Alt.Games.WB was a place where instead of flame wars on the boards, you had dissertations on the ballistics of a 20mm, and it seemed as if the programmers listened. Everyone liked everybody, or at least respected each other. Jedi's Book of Dweeb, Toads Hall...
2. The Conventions featured real WWII Pilots signing books, Real good beer everywhere, and real geeky old men flying a sim.
3. Find the Book: WarBirds : The Story so Far, and read it, if for anything, to see where flight sims where in the mid 90's, what the community was like back then, and where it could be today.
Now, understand this, like old girlfriends from the past, we tend to put old games up on pedastals the farther back in memory they fade. We forget all the bad things, and remember only the good.
Examples:
1. You could take an A6M5 up, and actually fight with it. It was considered one of the most deadly planes in the game, because nothing could turn with it except an KI43 which shot spit wads.
2. Spit5 was considered to be the best plane in the game because it had cannons and could turn and out run a zeke
3. You could capture a field with 1 P38
4. You would fly for an hour and not see anyone at 8AM on a tuesday
5. The top ranked where there, because they killed alot, and never died.
6. Bombing was as much fun as flying a fighter
7. People Vulched with B17 formations with Auto Guns on, and it was scary efficient
8. The community was small enough, that there where probably only 100 people that flew during your normal flying time, and after a while, you could tell by the type of airplane, and the ACM being used, just who it was you where about to shoot down.
9. 2 vs 2 duels and squadron duels where prevalent and scheduled activities.
10. S3's rocked
10.5 Toads Air Races, its more important to finish than to win.................. TREE!
11. You could not fly most airplanes especially early war upside down for very long
12. Rolling Plane sets and Instant Action Arena
13. Loosing all of the cannon fodder easy targets out of the rolling planeset MA because they only flew in the IA arena
14. The Move to Carolina and the changes that came with it
Aces High brought the best of WB to the market with a reasonable price rate, granted it brought a different gamer to the mix as well, overall, the true die hard sim fan can still get his/her fix, and maybee even a casual gamer from time to time is turned into a true sim fan.
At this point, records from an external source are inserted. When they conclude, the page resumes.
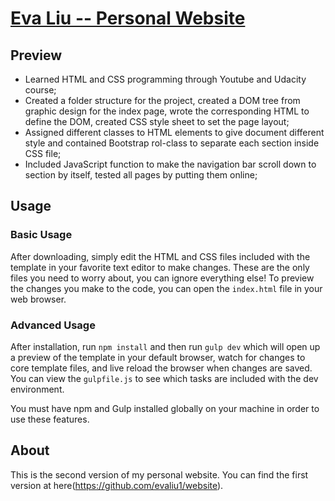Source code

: # [Eva Liu -- Personal Website](http://www.evaliu.net/)


## Preview

* Learned HTML and CSS programming through Youtube and Udacity course;
* Created a folder structure for the project, created a DOM tree from graphic design for the index page, wrote the corresponding HTML to define the DOM, created CSS style sheet to set the page layout;
* Assigned different classes to HTML elements to give document different style and contained Bootstrap rol-class to separate each section inside CSS file;
* Included JavaScript function to make the navigation bar scroll down to section by itself, tested all pages by putting them online; 


## Usage

### Basic Usage

After downloading, simply edit the HTML and CSS files included with the template in your favorite text editor to make changes. These are the only files you need to worry about, you can ignore everything else! To preview the changes you make to the code, you can open the `index.html` file in your web browser.

### Advanced Usage

After installation, run `npm install` and then run `gulp dev` which will open up a preview of the template in your default browser, watch for changes to core template files, and live reload the browser when changes are saved. You can view the `gulpfile.js` to see which tasks are included with the dev environment.

You must have npm and Gulp installed globally on your machine in order to use these features.


## About

This is the second version of my personal website. You can find the first version at here(https://github.com/evaliu1/website).

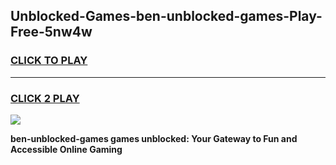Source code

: 
## Unblocked-Games-ben-unblocked-games-Play-Free-5nw4w
<h3>
<a href="https://premium76.site?title=ben-unblocked-games&ref=23A">CLICK TO PLAY</a></h3>
<hr>

<h3>
<a href="https://premium76.site?title=ben-unblocked-games&ref=23A">CLICK 2 PLAY</a>
  
</h3>

<a href="https://premium76.site?title=ben-unblocked-games&ref=23A"><img src="https://clearcache.store/games.png"></a>


**ben-unblocked-games games unblocked: Your Gateway to Fun and Accessible Online Gaming**
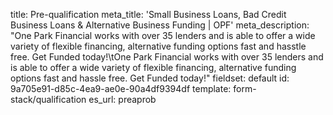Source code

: title: Pre-qualification
meta_title: 'Small Business Loans, Bad Credit Business Loans & Alternative Business Funding | OPF'
meta_description: "One Park Financial works with over 35 lenders and is able to offer a wide variety of flexible financing, alternative funding options fast and hasstle free. Get Funded today!\tOne Park Financial works with over 35 lenders and is able to offer a wide variety of flexible financing, alternative funding options fast and hassle free. Get Funded today!"
fieldset: default
id: 9a705e91-d85c-4ea9-ae0e-90a4df9394df
template: form-stack/qualification
es_url: preaprob
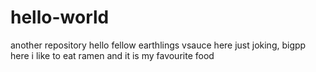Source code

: # hello-world
another repository
hello fellow earthlings vsauce here just joking, bigpp here
i like to eat ramen and it is my favourite food
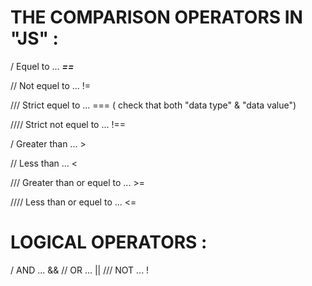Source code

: # THE COMPARISON OPERATORS IN "JS" :

/ Equel to ... ***==***

// Not equel to ... !=

/// Strict equel to ... === ( check that both "data type" & "data value")

//// Strict not equel to ... !==

/ Greater than ... > 

// Less than ... <

/// Greater than or equel to ... >=

//// Less than or equel to ... <=

# LOGICAL OPERATORS : 

/ AND ... &&
// OR ... ||
/// NOT ... !
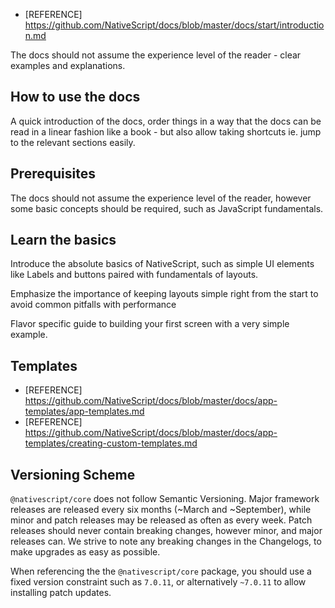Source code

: * [REFERENCE] https://github.com/NativeScript/docs/blob/master/docs/start/introduction.md

The docs should not assume the experience level of the reader - clear examples and explanations.

## How to use the docs 

A quick introduction of the docs, order things in a way that the docs can be read in a linear fashion like a book - but also allow taking shortcuts ie. jump to the relevant sections easily.

## Prerequisites

The docs should not assume the experience level of the reader, however some basic concepts should be required, such as JavaScript fundamentals.

## Learn the basics

Introduce the absolute basics of NativeScript, such as simple UI elements like Labels and buttons paired with fundamentals of layouts.

Emphasize the importance of keeping layouts simple right from the start to avoid common pitfalls with performance

Flavor specific guide to building your first screen with a very simple example.

## Templates

* [REFERENCE] https://github.com/NativeScript/docs/blob/master/docs/app-templates/app-templates.md
* [REFERENCE] https://github.com/NativeScript/docs/blob/master/docs/app-templates/creating-custom-templates.md

## Versioning Scheme

`@nativescript/core` does not follow Semantic Versioning. Major framework releases are released every six months (~March and ~September), while minor and patch releases may be released as often as every week. Patch releases should never contain breaking changes, however minor, and major releases can. We strive to note any breaking changes in the Changelogs, to make upgrades as easy as possible.

When referencing the the `@nativescript/core` package, you should use a fixed version constraint such as `7.0.11`, or alternatively `~7.0.11` to allow installing patch updates.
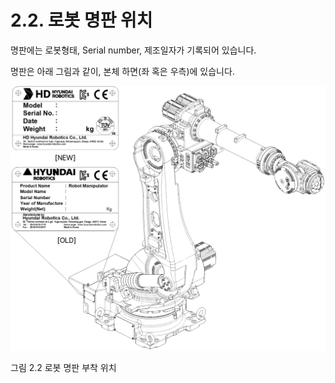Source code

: ﻿# 2.2. 로봇 명판 위치

명판에는 로봇형태, Serial number, 제조일자가 기록되어 있습니다.

명판은 아래 그림과 같이, 본체 하면(좌 혹은 우측)에 있습니다.



![](../_assets/그림_2.2_로봇명판부착위치.png)

그림 2.2 로봇 명판 부착 위치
The War Birds community scattered to Aces High, to World War II Online and some stayed home to Alt.Games.Warbirds and still can be found on S3's when not flying their IL2 weekly squadron matches.
The only thing I wish I could change or add to Aces High besides the core base of the community being truely well read historical junkies and research fanatics, is I would LOVE..................... LOVE to pay an additional $8 or so a month, and have a simple little WWI stand alone with one arena. Everyonce in a while, it is good to wear your rudder pedals out a bit. That much I miss about WB's.
But we can only relish in the past, the reality, is we have a better product, more accurate product and at a cheaper price than we had back then.
WB's broke my cherry, but I married Aces High, just wish I had my little WWI mistress on the side.